Better Indexing of web sites with Google

Organic traffic, that is, traffic that is generated by people that are searching for your content, is the holy grail of Web advertisement. In order to receive this traffic, web masters have devised even more ingenuous ways of listing their web sites on the top of the listing on Google.

The best way of doing this, however, is helping the web search servers to do their job. Google is trying to make this easier by improving their support of the robots.txt. This is a well known file that determines how the web site is going to submit information to the web search engine.
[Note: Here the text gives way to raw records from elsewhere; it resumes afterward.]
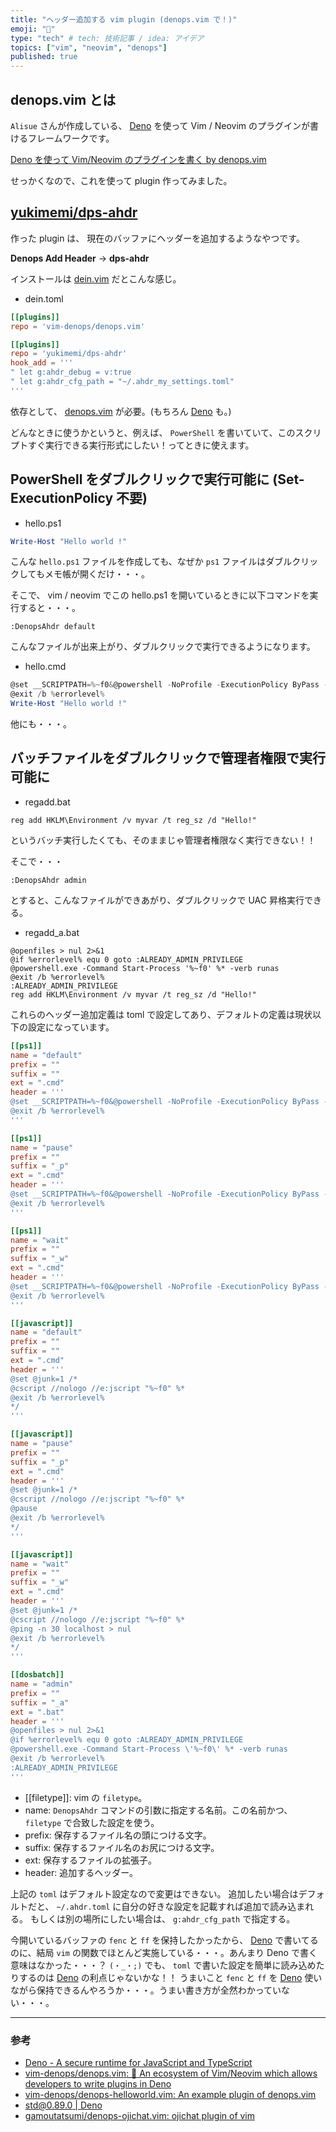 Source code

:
 ```yaml
---
title: "ヘッダー追加する vim plugin (denops.vim で！)"
emoji: "🐜"
type: "tech" # tech: 技術記事 / idea: アイデア
topics: ["vim", "neovim", "denops"]
published: true
---
```


## denops.vim とは

`Alisue` さんが作成している、 [Deno](https://deno.land/) を使って Vim / Neovim のプラグインが書けるフレームワークです。

[Deno を使って Vim/Neovim のプラグインを書く by denops.vim](https://zenn.dev/lambdalisue/articles/b4a31fba0b1ce95104c9)

せっかくなので、これを使って plugin 作ってみました。

## [yukimemi/dps-ahdr](https://github.com/yukimemi/dps-ahdr)

作った plugin は、 現在のバッファにヘッダーを追加するようなやつです。

**Denops Add Header** -> **dps-ahdr**

インストールは [dein.vim](https://github.com/Shougo/dein.vim) だとこんな感じ。

- dein.toml

```toml
[[plugins]]
repo = 'vim-denops/denops.vim'

[[plugins]]
repo = 'yukimemi/dps-ahdr'
hook_add = '''
" let g:ahdr_debug = v:true
" let g:ahdr_cfg_path = "~/.ahdr_my_settings.toml"
'''
```

依存として、 [denops.vim](https://github.com/vim-denops/denops.vim) が必要。(もちろん [Deno](https://deno.land/) も。)

どんなときに使うかというと、例えば、 `PowerShell` を書いていて、このスクリプトすぐ実行できる実行形式にしたい！ってときに使えます。

## PowerShell をダブルクリックで実行可能に (Set-ExecutionPolicy 不要)

- hello.ps1

```powershell
Write-Host "Hello world !"
```

こんな `hello.ps1` ファイルを作成しても、なぜか `ps1` ファイルはダブルクリックしてもメモ帳が開くだけ・・・。

そこで、 vim / neovim でこの hello.ps1 を開いているときに以下コマンドを実行すると・・・。

```vim
:DenopsAhdr default
```

こんなファイルが出来上がり、ダブルクリックで実行できるようになります。

- hello.cmd

```powershell
@set __SCRIPTPATH=%~f0&@powershell -NoProfile -ExecutionPolicy ByPass -InputFormat None "$s=[scriptblock]::create((gc -enc utf8 -li \"%~f0\"|?{$_.readcount -gt 2})-join\"`n\");&$s" %*
@exit /b %errorlevel%
Write-Host "Hello world !"
```

他にも・・・。

## バッチファイルをダブルクリックで管理者権限で実行可能に

- regadd.bat

```dosbatch
reg add HKLM\Environment /v myvar /t reg_sz /d "Hello!"
```

というバッチ実行したくても、そのままじゃ管理者権限なく実行できない！！

そこで・・・

```vim
:DenopsAhdr admin
```

とすると、こんなファイルができあがり、ダブルクリックで UAC 昇格実行できる。

- regadd_a.bat

```dosbatch
@openfiles > nul 2>&1
@if %errorlevel% equ 0 goto :ALREADY_ADMIN_PRIVILEGE
@powershell.exe -Command Start-Process '%~f0' %* -verb runas
@exit /b %errorlevel%
:ALREADY_ADMIN_PRIVILEGE
reg add HKLM\Environment /v myvar /t reg_sz /d "Hello!"
```

これらのヘッダー追加定義は toml で設定してあり、デフォルトの定義は現状以下の設定になっています。

```toml
[[ps1]]
name = "default"
prefix = ""
suffix = ""
ext = ".cmd"
header = '''
@set __SCRIPTPATH=%~f0&@powershell -NoProfile -ExecutionPolicy ByPass -InputFormat None "$s=[scriptblock]::create((gc -enc utf8 -li \\"%~f0\\"|?{$_.readcount -gt 2})-join\\"`n\\");&$s" %*
@exit /b %errorlevel%
'''

[[ps1]]
name = "pause"
prefix = ""
suffix = "_p"
ext = ".cmd"
header = '''
@set __SCRIPTPATH=%~f0&@powershell -NoProfile -ExecutionPolicy ByPass -InputFormat None "$s=[scriptblock]::create((gc -enc utf8 -li \\"%~f0\\"|?{$_.readcount -gt 2})-join\\"`n\\");&$s" %*&@pause
@exit /b %errorlevel%
'''

[[ps1]]
name = "wait"
prefix = ""
suffix = "_w"
ext = ".cmd"
header = '''
@set __SCRIPTPATH=%~f0&@powershell -NoProfile -ExecutionPolicy ByPass -InputFormat None "$s=[scriptblock]::create((gc -enc utf8 -li \\"%~f0\\"|?{$_.readcount -gt 2})-join\\"`n\\");&$s" %*&@ping -n 30 localhost > nul
@exit /b %errorlevel%
'''

[[javascript]]
name = "default"
prefix = ""
suffix = ""
ext = ".cmd"
header = '''
@set @junk=1 /*
@cscript //nologo //e:jscript "%~f0" %*
@exit /b %errorlevel%
*/
'''

[[javascript]]
name = "pause"
prefix = ""
suffix = "_p"
ext = ".cmd"
header = '''
@set @junk=1 /*
@cscript //nologo //e:jscript "%~f0" %*
@pause
@exit /b %errorlevel%
*/
'''

[[javascript]]
name = "wait"
prefix = ""
suffix = "_w"
ext = ".cmd"
header = '''
@set @junk=1 /*
@cscript //nologo //e:jscript "%~f0" %*
@ping -n 30 localhost > nul
@exit /b %errorlevel%
*/
'''

[[dosbatch]]
name = "admin"
prefix = ""
suffix = "_a"
ext = ".bat"
header = '''
@openfiles > nul 2>&1
@if %errorlevel% equ 0 goto :ALREADY_ADMIN_PRIVILEGE
@powershell.exe -Command Start-Process \'%~f0\' %* -verb runas
@exit /b %errorlevel%
:ALREADY_ADMIN_PRIVILEGE
'''
```

- [[filetype]]: vim の `filetype`。
- name: `DenopsAhdr` コマンドの引数に指定する名前。この名前かつ、 `filetype` で合致した設定を使う。
- prefix: 保存するファイル名の頭につける文字。
- suffix: 保存するファイル名のお尻につける文字。
- ext: 保存するファイルの拡張子。
- header: 追加するヘッダー。

上記の `toml` はデフォルト設定なので変更はできない。
追加したい場合はデフォルトだと、 `~/.ahdr.toml` に自分の好きな設定を記載すれば追加で読み込まれる。
もしくは別の場所にしたい場合は、 `g:ahdr_cfg_path` で指定する。

今開いているバッファの `fenc` と `ff` を保持したかったから、 [Deno](https://deno.land/) で書いてるのに、結局 `vim` の関数でほとんど実施している・・・。あんまり Deno で書く意味はなかった・・・？ `(・_・;)` でも、 `toml` で書いた設定を簡単に読み込めたりするのは [Deno](https://deno.land/) の利点じゃないかな！！
うまいこと `fenc` と `ff` を [Deno](https://deno.land/) 使いながら保持できるんやろうか・・・。うまい書き方が全然わかっていない・・・。

---

### 参考

- [Deno - A secure runtime for JavaScript and TypeScript](https://deno.land/)
- [vim-denops/denops.vim: 🐜 An ecosystem of Vim/Neovim which allows developers to write plugins in Deno](https://github.com/vim-denops/denops.vim)
- [vim-denops/denops-helloworld.vim: An example plugin of denops.vim](https://github.com/vim-denops/denops-helloworld.vim)
- [std@0.89.0 | Deno](https://deno.land/std@0.89.0/encoding#toml)
- [gamoutatsumi/denops-ojichat.vim: ojichat plugin of vim](https://github.com/gamoutatsumi/denops-ojichat.vim)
According to their web site:


The key is a simple file called robots.txt that has been an industry standard for many years. It lets a site owner control how search engines access their web site. With robots.txt you can control access at multiple levels -- the entire site, through individual directories, pages of a specific type, down to individual pages. Effective use of robots.txt gives you a lot of control over how your site is searched, but its not always obvious how to achieve exactly what you want. This is the first of a series of posts on how to use robots.txt to control access to your content.

What does robots.txt do?
The web is big. Really big. You just won't believe how vastly hugely mind-bogglingly big it is. I mean, you might think it's a lot of work maintaining your website, but that's just peanuts to the whole web. (with profound apologies to Douglas Adams)
Search engines like Google read through all this information and create an index of it. The index allows a search engine to take a query from users and show all the pages on the web that match it.

In order to do this Google has a set of computers that continually crawl the web. They have a list of all the websites that Google knows about and read all the pages on each of those sites. Together these machines are known as the Googlebot. In general you want Googlebot to access your site so your web pages can be found by people searching on Google.